Inference for LDA: Collapsed Gibbs Sampling

Having established the Bayesian formulation of Latent Dirichlet Allocation (LDA) in the previous section, we now turn to the challenge of performing posterior inference. Our goal is to compute the posterior distribution of the latent variables, primarily the topic assignments $z$, given the observed words $w$ and the hyperparameters $\alpha$ and $\beta$. That is, we want $p(z, \theta, \phi | w, \alpha, \beta)$.

While standard Gibbs sampling could be applied by iteratively sampling each latent variable ($z$, $\theta$, $\phi$) from its conditional distribution, the high dimensionality of the continuous parameters $\theta$ (document-topic distributions) and $\phi$ (topic-word distributions) makes this inefficient. Furthermore, we are often most interested in the topic assignments $z$ themselves, or the expected values of $\theta$ and $\phi$.

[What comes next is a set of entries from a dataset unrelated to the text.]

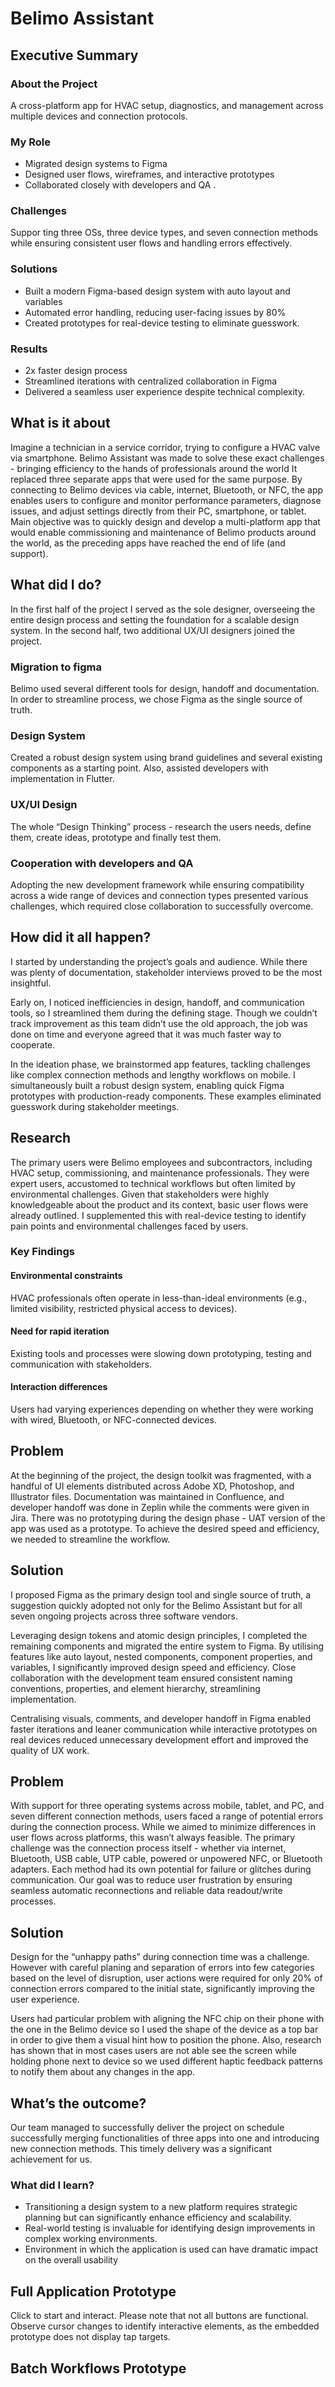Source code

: # Belimo Assistant

## Executive Summary
### About the Project
A cross-platform app for HVAC setup, diagnostics, and management
across multiple devices and connection protocols.
### My Role
- Migrated design systems to Figma
- Designed user flows, wireframes, and interactive prototypes
- Collaborated closely with developers and QA .
### Challenges
Suppor ting three OSs, three device types, and seven connection
methods while ensuring consistent user flows and handling errors
effectively.

### Solutions
- Built a modern Figma-based design system with auto layout and
variables
- Automated error handling, reducing user-facing issues by 80%
- Created prototypes for real-device testing to eliminate guesswork.
### Results
- 2x faster design process
- Streamlined iterations with centralized collaboration in Figma
- Delivered a seamless user experience despite technical
complexity.

## What is it about

Imagine a technician in a service corridor, trying to configure a HVAC valve via smartphone. Belimo Assistant was made to solve these exact challenges - bringing efficiency to the hands of professionals around the world
It replaced three separate apps that were used for the same purpose. By connecting to Belimo devices via cable, internet, Bluetooth, or NFC, the app enables users to configure and monitor performance parameters, diagnose issues, and adjust settings directly from their PC, smartphone, or tablet.
Main objective was to quickly design and develop a multi-platform app that would enable commissioning and maintenance of Belimo products around the world, as the preceding apps have reached the end of life (and support).

## What did I do?
In the first half of the project I served as the sole designer, overseeing the entire design process and setting the foundation for a scalable design system. In the second half, two additional UX/UI designers joined the project.

### Migration to figma

Belimo used several different tools for design, handoff and documentation. In order to streamline process, we chose Figma as the single source of truth.

### Design System

Created a robust design system using brand guidelines and several existing components as a starting point. Also, assisted developers with implementation in Flutter.

### UX/UI Design

The whole “Design Thinking” process - research the users needs, define them, create ideas, prototype and finally test them.

### Cooperation with developers and QA

Adopting the new development framework while ensuring compatibility across a wide range of devices and connection types presented various challenges, which required close collaboration to successfully overcome.

## How did it all happen?
I started by understanding the project’s goals and audience. While there was plenty of documentation, stakeholder interviews proved to be the most insightful.

Early on, I noticed inefficiencies in design, handoff, and communication tools, so I streamlined them during the defining stage. Though we couldn’t track improvement as this team didn’t use the old approach, the job was done on time and everyone agreed that it was much faster way to cooperate.

In the ideation phase, we brainstormed app features, tackling challenges like complex connection methods and lengthy workflows on mobile. I simultaneously built a robust design system, enabling quick Figma prototypes with production-ready components. These examples eliminated guesswork during stakeholder meetings.

## Research
The primary users were Belimo employees and subcontractors, including HVAC setup, commissioning, and maintenance professionals. They were expert users, accustomed to technical workflows but often limited by environmental challenges. Given that stakeholders were highly knowledgeable about the product and its context, basic user flows were already outlined. I supplemented this with real-device testing to identify pain points and environmental challenges faced by users.

### Key Findings

#### Environmental constraints

HVAC professionals often operate in less-than-ideal environments (e.g., limited visibility, restricted physical access to devices).

#### Need for rapid iteration

Existing tools and processes were slowing down prototyping, testing and communication with stakeholders.

#### Interaction differences

Users had varying experiences depending on whether they were working with wired, Bluetooth, or NFC-connected devices.

## Problem
At the beginning of the project, the design toolkit was fragmented, with a handful of UI elements distributed across Adobe XD, Photoshop, and Illustrator files. Documentation was maintained in Confluence, and developer handoff was done in Zeplin while the comments were given in Jira. There was no prototyping during the design phase - UAT version of the app was used as a prototype. To achieve the desired speed and efficiency, we needed to streamline the workflow.

## Solution
I proposed Figma as the primary design tool and single source of truth, a suggestion quickly adopted not only for the Belimo Assistant but for all seven ongoing projects across three software vendors.

Leveraging design tokens and atomic design principles, I completed the remaining components and migrated the entire system to Figma. By utilising features like auto layout, nested components, component properties, and variables, I significantly improved design speed and efficiency. Close collaboration with the development team ensured consistent naming conventions, properties, and element hierarchy, streamlining implementation.

Centralising visuals, comments, and developer handoff in Figma enabled faster iterations and leaner communication while interactive prototypes on real devices reduced unnecessary development effort and improved the quality of UX work.

## Problem
With support for three operating systems across mobile, tablet, and PC, and seven different connection methods, users faced a range of potential errors during the connection process. While we aimed to minimize differences in user flows across platforms, this wasn’t always feasible. The primary challenge was the connection process itself - whether via internet, Bluetooth, USB cable, UTP cable, powered or unpowered NFC, or Bluetooth adapters. Each method had its own potential for failure or glitches during communication. Our goal was to reduce user frustration by ensuring seamless automatic reconnections and reliable data readout/write processes.

## Solution
Design for the “unhappy paths” during connection time was a challenge. However with careful planing and separation of errors into few categories based on the level of disruption, user actions were required for only 20% of connection errors compared to the initial state, significantly improving the user experience.

Users had particular problem with aligning the NFC chip on their phone with the one in the Belimo device so I used the shape of the device as a top bar in order to give them a visual hint how to position the phone. Also, research has shown that in most cases users are not able see the screen while holding phone next to device so we used different haptic feedback patterns to notify them about any changes in the app. 

## What’s the outcome?
Our team managed to successfully deliver the project on schedule successfully merging functionalities of three apps into one and introducing new connection methods. This timely delivery was a significant achievement for us. 

### What did I learn?
- Transitioning a design system to a new platform requires strategic planning but can significantly enhance efficiency and scalability.
- Real-world testing is invaluable for identifying design improvements in complex working environments.
- Environment in which the application is used can have dramatic impact on the overall usability

## Full Application Prototype
Click to start and interact. Please note that not all buttons are functional. Observe cursor changes to identify interactive elements, as the embedded prototype does not display tap targets.

## Batch Workflows Prototype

Collapsed Gibbs sampling offers an elegant and often effective alternative for LDA. The core idea is to integrate out, or "collapse," the continuous parameters $\theta$ and $\phi$ analytically, leveraging the conjugacy between the Dirichlet priors and the Multinomial likelihoods inherent in the LDA model. This leaves us with a Gibbs sampler that only needs to iterate through the discrete topic assignments $z_{d,n}$ for each word $n$ in each document $d$.

The Collapsed Gibbs Sampling Update Rule

The heart of the collapsed Gibbs sampler for LDA is the conditional probability of assigning a specific word token $(d,n)$ (the $n$-th word in document $d$) to a particular topic $k$, given all other topic assignments $z_{\neg(d,n)}$, the observed words $w$, and the hyperparameters $\alpha, \beta$. We denote the vocabulary word corresponding to $w_{d,n}$ as $v$.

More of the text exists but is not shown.